Si je ne crois en rien c’est que ma croyance se limite à moi même.
A religieux ou religieux, sans ignorance nous sommes des véritables croyants.
Agnostique, cherches au dedans de toi même le secret de ton divin dehors disait Garat.
Car la véritable connaissance des choses commence par la connaissance de soi même.
Il y’a ceux qui croient en un Seul Dieu, créateur de l’univers et de tous les êtres Il y’a ceux que les yeux ne contemplent que la beauté de la nature façonnée d’une main invisible qui soulève tant d’étonnement encore.
Il y’a ceux qui parcourent les terres de Médine et de Jérusalem sur les traces des prophètes et hommes pieux qui ont marqués leur foi.
Il y’a les sages et les érudits qui défilent sur le chemin de l’Égypte et d’Athènes pour assouvir leur désir de la connaissance !
Des loges maçonniques à la gnose, des monastères aux religions monothéistes, nous ne cherchons que la lumière car nul être ne veut demeurer dans les ténèbres.

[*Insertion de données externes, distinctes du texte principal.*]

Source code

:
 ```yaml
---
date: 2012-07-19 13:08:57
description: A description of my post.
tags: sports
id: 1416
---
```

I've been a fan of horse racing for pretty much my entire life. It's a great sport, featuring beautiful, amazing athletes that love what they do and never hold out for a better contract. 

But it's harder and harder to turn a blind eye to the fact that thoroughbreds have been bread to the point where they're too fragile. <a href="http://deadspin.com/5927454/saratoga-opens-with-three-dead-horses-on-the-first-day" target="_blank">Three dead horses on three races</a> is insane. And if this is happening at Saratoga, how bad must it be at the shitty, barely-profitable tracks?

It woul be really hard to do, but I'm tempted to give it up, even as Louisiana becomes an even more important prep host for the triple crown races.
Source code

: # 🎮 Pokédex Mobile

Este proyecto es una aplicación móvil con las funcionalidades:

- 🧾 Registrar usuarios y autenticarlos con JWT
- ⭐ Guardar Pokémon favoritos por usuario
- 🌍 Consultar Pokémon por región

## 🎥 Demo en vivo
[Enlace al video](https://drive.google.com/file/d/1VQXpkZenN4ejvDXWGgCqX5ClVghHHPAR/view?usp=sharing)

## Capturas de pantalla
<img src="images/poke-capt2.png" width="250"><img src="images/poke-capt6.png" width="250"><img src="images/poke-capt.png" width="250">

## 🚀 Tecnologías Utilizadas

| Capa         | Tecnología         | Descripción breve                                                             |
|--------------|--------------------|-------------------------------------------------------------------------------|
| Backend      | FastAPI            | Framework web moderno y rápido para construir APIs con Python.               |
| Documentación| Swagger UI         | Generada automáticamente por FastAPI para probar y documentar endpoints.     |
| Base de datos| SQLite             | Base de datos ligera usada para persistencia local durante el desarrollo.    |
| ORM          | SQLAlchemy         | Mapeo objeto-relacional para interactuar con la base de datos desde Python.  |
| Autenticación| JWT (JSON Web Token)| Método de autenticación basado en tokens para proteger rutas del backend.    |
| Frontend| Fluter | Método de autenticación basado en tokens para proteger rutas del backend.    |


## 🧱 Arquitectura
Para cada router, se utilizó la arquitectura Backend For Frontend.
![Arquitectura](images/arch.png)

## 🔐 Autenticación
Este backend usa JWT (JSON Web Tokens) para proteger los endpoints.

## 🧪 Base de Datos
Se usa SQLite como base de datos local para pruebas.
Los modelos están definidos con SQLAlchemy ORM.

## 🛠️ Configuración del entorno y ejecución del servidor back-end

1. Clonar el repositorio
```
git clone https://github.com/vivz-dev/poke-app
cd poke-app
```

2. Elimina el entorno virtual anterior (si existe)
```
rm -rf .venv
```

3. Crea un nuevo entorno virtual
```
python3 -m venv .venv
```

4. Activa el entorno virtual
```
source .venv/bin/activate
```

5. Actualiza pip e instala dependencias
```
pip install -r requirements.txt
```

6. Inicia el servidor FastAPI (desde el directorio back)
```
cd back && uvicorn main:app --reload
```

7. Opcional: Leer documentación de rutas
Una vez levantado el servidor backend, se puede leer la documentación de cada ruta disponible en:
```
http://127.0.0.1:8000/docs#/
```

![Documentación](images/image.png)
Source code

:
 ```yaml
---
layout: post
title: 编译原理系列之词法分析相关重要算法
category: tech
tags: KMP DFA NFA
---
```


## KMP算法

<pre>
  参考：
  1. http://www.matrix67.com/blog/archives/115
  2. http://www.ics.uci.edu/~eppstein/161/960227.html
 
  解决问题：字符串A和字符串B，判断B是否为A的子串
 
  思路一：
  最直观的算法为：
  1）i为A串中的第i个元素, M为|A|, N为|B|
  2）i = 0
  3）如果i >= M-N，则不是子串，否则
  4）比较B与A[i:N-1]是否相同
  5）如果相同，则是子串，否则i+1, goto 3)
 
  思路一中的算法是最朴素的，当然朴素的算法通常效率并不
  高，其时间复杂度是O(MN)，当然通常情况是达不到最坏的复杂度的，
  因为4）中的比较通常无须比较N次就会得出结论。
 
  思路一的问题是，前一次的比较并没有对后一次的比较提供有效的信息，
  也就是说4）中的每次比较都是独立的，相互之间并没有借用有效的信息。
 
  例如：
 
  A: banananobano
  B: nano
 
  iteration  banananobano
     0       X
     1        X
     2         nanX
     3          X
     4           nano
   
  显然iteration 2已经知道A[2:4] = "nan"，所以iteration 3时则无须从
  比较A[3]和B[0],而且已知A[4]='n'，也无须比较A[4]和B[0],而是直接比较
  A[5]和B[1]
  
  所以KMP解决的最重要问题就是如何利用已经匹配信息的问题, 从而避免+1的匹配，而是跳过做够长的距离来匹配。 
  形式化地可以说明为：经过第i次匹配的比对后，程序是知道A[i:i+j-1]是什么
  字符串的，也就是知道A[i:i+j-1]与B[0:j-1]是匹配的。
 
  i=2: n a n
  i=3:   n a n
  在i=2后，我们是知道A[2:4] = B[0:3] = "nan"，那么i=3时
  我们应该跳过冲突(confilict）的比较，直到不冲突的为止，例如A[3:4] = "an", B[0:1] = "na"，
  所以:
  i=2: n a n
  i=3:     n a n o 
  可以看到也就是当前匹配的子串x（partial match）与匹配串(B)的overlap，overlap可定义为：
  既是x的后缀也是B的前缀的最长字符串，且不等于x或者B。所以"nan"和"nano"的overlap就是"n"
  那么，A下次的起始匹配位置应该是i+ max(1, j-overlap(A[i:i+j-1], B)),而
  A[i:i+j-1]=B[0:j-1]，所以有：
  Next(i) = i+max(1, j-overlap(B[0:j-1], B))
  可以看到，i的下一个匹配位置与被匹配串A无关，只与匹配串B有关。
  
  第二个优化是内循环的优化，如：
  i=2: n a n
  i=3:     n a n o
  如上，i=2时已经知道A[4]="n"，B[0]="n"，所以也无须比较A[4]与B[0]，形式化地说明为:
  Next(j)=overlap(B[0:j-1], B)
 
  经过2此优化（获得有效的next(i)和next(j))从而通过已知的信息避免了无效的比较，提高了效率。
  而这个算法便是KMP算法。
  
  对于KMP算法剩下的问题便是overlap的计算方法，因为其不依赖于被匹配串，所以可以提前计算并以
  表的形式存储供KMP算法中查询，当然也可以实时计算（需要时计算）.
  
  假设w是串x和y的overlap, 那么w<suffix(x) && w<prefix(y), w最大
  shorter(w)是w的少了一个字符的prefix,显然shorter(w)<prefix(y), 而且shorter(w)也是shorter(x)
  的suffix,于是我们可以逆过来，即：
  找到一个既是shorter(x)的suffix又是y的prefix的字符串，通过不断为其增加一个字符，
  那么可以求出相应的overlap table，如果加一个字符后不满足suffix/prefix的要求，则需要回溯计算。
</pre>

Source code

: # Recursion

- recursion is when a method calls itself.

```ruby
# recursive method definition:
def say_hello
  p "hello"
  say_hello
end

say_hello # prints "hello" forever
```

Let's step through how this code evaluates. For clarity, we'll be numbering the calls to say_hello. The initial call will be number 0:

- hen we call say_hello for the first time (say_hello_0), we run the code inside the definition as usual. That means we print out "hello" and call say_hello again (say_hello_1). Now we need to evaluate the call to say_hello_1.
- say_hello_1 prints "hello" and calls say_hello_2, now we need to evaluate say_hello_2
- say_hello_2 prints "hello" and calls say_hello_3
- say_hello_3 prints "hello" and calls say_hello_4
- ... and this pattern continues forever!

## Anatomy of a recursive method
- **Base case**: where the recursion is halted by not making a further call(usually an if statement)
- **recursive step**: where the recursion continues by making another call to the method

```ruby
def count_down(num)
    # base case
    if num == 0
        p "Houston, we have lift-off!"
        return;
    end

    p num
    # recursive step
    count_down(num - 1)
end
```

Ce qui est lumière chez les uns est ténèbres chez les autres, Et la seule vérité en qui l’on croit est la véritable illusion que l’autre combat.
Nous aspirons tous à la lumière mais nous n’empruntons pas tous la même voie Ce que l’oeil ne voit plus se cache juste au fond de nous même et ceux qui connaissent l’être suprême ne le connaissent que par la foi.
Nul peut douter que le soleil, la lune, les eaux nous cachent tant de mystères qui font d’eux des dieux.
Forêts sacrées ou monts divins.
L’homme se divinise ou divinise tant des choses à travers la force mentale qui accompagne sa foi.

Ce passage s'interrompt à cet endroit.